An Existential Crisis: Screenwriter’s Strike Explained

“Writers are asking for fairness: When the studios invest millions into producing a film or series, they can pay for the value writers create,” tweeted Emmy and Tony Award-Winning Actor Mandy Patinkin on May 8, alongside a photo of him standing blankly with the caption, “This is what I would be doing on TV without writers.” 

Patinkin, known for roles on television including Saul Berenson in Homeland, tweeted in support of the Writers Guild of America, a union representing thousands of writers. WGA announced they would be going on strike on May 2, bringing most television and film production to a screeching halt, including late-night talk shows The Tonight Show Starring Jimmy Fallon and Jimmy Kimmel Live! and streaming series, such as Stranger Things. During the 2007 strike, late night shows were dark for two months. The WGA Board of Directors recently voted to strike following failed negotiations on a new three-year contract with the Alliance of Motion Picture and Television Producers, an organization representing nine of Hollywood’s biggest studios, including Paramount, Sony and Universal Pictures. 
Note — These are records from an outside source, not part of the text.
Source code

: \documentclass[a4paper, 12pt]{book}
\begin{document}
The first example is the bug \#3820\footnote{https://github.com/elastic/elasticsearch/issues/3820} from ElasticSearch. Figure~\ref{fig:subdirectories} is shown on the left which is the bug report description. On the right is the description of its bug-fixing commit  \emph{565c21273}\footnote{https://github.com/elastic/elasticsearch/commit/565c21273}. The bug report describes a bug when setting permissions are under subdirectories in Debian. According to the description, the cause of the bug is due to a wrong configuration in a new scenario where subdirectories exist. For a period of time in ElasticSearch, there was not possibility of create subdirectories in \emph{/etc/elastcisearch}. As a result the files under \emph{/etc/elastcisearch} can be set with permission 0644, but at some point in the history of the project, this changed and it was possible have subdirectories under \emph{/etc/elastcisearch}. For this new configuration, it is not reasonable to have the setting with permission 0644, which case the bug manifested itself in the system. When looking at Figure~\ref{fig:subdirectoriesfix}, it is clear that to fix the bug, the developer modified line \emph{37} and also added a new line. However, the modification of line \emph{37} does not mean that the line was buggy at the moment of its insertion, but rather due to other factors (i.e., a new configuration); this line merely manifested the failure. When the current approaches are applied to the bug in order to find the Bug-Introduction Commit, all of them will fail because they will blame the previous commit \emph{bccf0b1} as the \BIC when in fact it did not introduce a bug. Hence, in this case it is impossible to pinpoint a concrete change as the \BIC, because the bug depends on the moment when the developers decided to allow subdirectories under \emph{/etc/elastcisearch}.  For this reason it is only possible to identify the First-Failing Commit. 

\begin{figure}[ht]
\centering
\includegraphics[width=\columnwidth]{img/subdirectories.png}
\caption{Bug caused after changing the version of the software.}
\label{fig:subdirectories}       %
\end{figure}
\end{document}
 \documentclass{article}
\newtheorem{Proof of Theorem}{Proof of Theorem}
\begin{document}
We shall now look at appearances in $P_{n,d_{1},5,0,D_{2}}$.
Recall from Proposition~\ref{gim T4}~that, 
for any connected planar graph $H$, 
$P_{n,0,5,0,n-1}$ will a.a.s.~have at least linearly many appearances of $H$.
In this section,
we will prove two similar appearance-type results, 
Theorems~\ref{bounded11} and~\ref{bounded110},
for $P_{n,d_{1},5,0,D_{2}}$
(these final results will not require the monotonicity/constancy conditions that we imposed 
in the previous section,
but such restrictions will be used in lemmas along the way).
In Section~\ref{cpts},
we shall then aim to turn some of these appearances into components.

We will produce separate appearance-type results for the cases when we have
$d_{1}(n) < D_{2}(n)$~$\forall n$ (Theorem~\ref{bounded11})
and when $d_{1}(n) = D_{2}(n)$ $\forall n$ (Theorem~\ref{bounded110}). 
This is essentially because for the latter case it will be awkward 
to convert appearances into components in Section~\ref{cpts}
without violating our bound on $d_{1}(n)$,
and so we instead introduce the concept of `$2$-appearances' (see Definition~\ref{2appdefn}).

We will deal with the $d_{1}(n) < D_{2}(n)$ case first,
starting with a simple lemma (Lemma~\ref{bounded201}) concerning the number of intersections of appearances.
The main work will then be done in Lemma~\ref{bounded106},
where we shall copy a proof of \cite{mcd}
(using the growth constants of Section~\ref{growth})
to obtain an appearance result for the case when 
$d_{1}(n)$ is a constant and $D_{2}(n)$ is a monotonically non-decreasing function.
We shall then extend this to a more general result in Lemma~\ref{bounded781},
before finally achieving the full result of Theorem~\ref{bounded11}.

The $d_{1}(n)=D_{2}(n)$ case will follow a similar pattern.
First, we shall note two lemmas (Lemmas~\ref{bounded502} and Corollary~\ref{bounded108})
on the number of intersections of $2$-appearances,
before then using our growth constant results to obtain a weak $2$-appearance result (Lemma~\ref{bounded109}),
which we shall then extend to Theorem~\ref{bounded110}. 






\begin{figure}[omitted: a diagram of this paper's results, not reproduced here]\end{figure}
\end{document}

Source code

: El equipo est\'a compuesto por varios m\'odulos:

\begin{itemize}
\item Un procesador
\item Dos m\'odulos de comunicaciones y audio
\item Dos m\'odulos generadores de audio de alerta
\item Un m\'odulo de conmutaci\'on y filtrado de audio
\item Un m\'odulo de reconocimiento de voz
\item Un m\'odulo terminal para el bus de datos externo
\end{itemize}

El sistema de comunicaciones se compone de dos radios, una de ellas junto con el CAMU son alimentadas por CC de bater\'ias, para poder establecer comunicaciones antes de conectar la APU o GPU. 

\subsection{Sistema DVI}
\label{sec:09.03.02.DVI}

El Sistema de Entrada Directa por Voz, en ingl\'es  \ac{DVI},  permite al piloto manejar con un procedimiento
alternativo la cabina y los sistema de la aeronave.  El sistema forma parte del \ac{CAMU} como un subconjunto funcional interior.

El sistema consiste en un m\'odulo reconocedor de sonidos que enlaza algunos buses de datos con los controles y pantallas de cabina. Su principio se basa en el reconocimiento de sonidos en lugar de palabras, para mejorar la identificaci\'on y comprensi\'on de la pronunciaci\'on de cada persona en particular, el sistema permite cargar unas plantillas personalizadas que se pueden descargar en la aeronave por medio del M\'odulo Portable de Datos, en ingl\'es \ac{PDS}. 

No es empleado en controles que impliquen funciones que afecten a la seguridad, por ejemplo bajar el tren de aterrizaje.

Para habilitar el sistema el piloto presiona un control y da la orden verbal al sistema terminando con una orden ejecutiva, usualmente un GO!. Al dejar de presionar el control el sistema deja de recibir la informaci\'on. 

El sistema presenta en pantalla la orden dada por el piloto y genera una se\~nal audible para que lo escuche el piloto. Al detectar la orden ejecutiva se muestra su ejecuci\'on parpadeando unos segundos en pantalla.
The WGA went on strike because of unfair compensation, in large part due to the rising popularity of streaming services. As WGA member Tom Ruprecht, a former head writer for Comedy Central’s The Nightly Show, who worked on the Late Show with David Letterman for twelve years and wrote an episode of How I Met Your Mother explained to Hi’s Eye, “One thing that keeps writers going during lean times is residuals (when networks air repeats of shows, the writers get another check)…On streaming services, however, there are no repeats because the content is always ‘on…’ So one issue is writers want more compensation from streamers to make up for the lack of residuals.” 

Additionally, television writers normally get paid per episode. Thus, while broadcast series used to produce twenty or more episodes per season, streaming series produce approximately eight to thirteen episodes, leaving writers with less compensation. 

Ruprecht explained that another big issue is artificial intelligence: “Right now, AI is capable of producing bad scripts. You can ask AI for an action movie about a hijacked airplane and it will spit out a script that’s an amalgam of all the cliches you’ve seen in other action airplane movies…[The studios] want to use AI to write a lousy first draft and then hire a writer at a much smaller amount of money than usual to do a rewrite (i.e. add all the originality)…This obviously jeopardizes our livelihoods and will also result in lots of bad shows and movies…” Thus, Ruprecht stated that negotiations should “include language barring the use of AI to write scripts” especially because “the old scripts the AI is using to generate ideas were written by WGA members who aren’t being compensated for the fact that their material is now being reused.”

Many people continue to support the WGA and its member’s demands. At the 76th Annual Tony Awards ceremony on June 11, the directors agreed not to use scripts during the show. The unscripted 2023 Tony’s opened with a big dance number and host Ariana DeBose opening a blank binder that simply read “script.” 

DeBose explained, “Our siblings at the WGA are currently on strike in pursuit of a fair deal” and as a result the only thing the teleprompters would show were countdowns for the speeches, as opposed to scripts used in the past. 

Until the WGA and studios reach an agreement, production will continue to be delayed, including films unwilling to step over the picket line. For a fair deal to be reached, support of the WGA must continue. As an avid supporter of the WGA, Ruprecht picketed nearly every day during the 2007 strike, a strike that lasted 100 days, and will picket again after the 2022-23 school year ends, as he already committed to substitute teaching (including at WHS) while working on his own show. 

For now, Ruprecht is joined by countless others who continue to picket Hollywood studios, including celebrities Pete Davidson, Tina Fey and Rob Lowe to name a few. For advances to be made, it is necessary that support stays strong, and the picket line is not crossed.